India has begun its long-delayed population census. Here’s why it matters

NEW DELHI – Nearly three years after its originally scheduled launch, India has kicked off the world’s most extensive national population enumeration exercise, a sweeping data-gathering effort that stands to reshape everything from targeted social welfare programming to legislative representation across the South Asian nation.

The 2011 national census pegged India’s population at 1.21 billion. Updated demographic estimates now place the country’s total population above 1.4 billion, confirming India as the world’s most populous nation, a title held by China for decades. Planners initially scheduled the new enumeration for 2021, but public health risks from the COVID-19 pandemic and unforeseen logistical hurdles forced a multi-year postponement.

The massive counting effort is being rolled out in two distinct phases across India’s diverse 28 states and eight union territories. The first phase, which launched this week, will run through September, with field enumerators spending roughly four weeks in every local administrative area to document housing infrastructure, residential conditions and access to basic public utilities. Unlike past paper-only censuses, this year’s exercise combines traditional door-to-door in-person surveys with a new digital self-reporting option: residents can submit their information via a multilingual smartphone app that integrates satellite mapping technology to improve geographic accuracy.

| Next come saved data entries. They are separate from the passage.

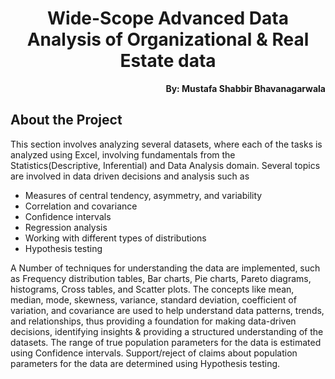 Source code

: <h1 align="center">Wide-Scope Advanced Data Analysis of Organizational & Real Estate data</h1>

<p align="right"><b>By: Mustafa Shabbir Bhavanagarwala</b></p>

## About the Project
<p>This section involves analyzing several datasets, where each of the tasks is analyzed using Excel, involving fundamentals from the Statistics(Descriptive, Inferential) and Data Analysis domain. Several topics are involved in data driven decisions and analysis such as
<ul>
<li>Measures of central tendency, asymmetry, and variability</li>
<li>Correlation and covariance</li>
<li>Confidence intervals</li>
<li>Regression analysis</li>

<li>Working with different types of distributions</li>
<li>Hypothesis testing</li>
</ul>

</p>
<p> A Number of techniques for understanding the data are implemented, such as Frequency distribution tables, Bar charts, Pie charts, Pareto diagrams, histograms, Cross tables, and Scatter plots. The concepts like mean, median, mode, skewness, variance, standard deviation, coefficient of variation, and covariance are used to help understand data patterns, trends, and relationships, thus providing a foundation for making data-driven decisions, identifying insights & providing a structured understanding of the datasets. The range of true population parameters for the data is estimated using Confidence intervals. Support/reject of claims about population parameters for the data are determined using Hypothesis testing. </p>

The second phase, scheduled to run from September through the first of April next year, will collect far more granular demographic and socioeconomic data, including religious affiliation and caste identity. In total, more than 3 million trained government workers will be deployed across the country over the 12-month enumeration period. For comparison, the 2011 census relied on roughly 2.7 million enumerators to collect data from more than 240 million households nationwide.

A defining and highly anticipated feature of this new census is the expanded caste enumeration planned for the second phase. For the first time in independent India’s history, the government will attempt to count all caste groups across the country, going far beyond the limited enumeration of historically marginalized communities that has been standard since 1951.

Caste, an ancient hierarchical social system deeply rooted across much of Indian society, particularly within Hindu communities, continues to shape social standing, access to education, economic opportunity, and eligibility for government-mandated affirmative action programs today. Hundreds of distinct caste groups are defined by traditional occupation and socioeconomic status across the country, but modern India has never held a full national enumeration of these groups, leaving policymakers working with outdated, incomplete data. The last full national caste count conducted through a census took place in 1931, when India was still under British colonial rule. Since India’s first post-independence census in 1951, national enumerators have only counted Dalits (Scheduled Castes) and Adivasis (Scheduled Tribes), the two most disadvantaged groups that are legally entitled to targeted government welfare and reservation benefits.

Successive national governments have resisted calls for a full caste enumeration for decades, with opponents arguing that a full count could exacerbate existing social divisions and fuel inter-caste unrest. But growing grassroots pressure from lower-caste advocacy groups pushed the current government to approve the expanded count for the 2021 (now 2024) enumeration.

Beyond caste data, the aggregate population numbers collected through the census carry far-reaching implications for India’s political landscape. Census data forms the foundational dataset for distributing national funding for welfare programs and designing a wide range of public policies, from infrastructure development to public health planning. It will also almost certainly trigger a nationwide redrawing of India’s legislative electoral map, as the number of seats allocated to each state in the lower house of Parliament and state legislative assemblies is adjusted to reflect recent population growth. This redistricting will intersect with a 2023 national law that reserves one-third of all legislative seats for women, meaning any expansion in total seats will directly increase the number of positions reserved for female representatives across all levels of government.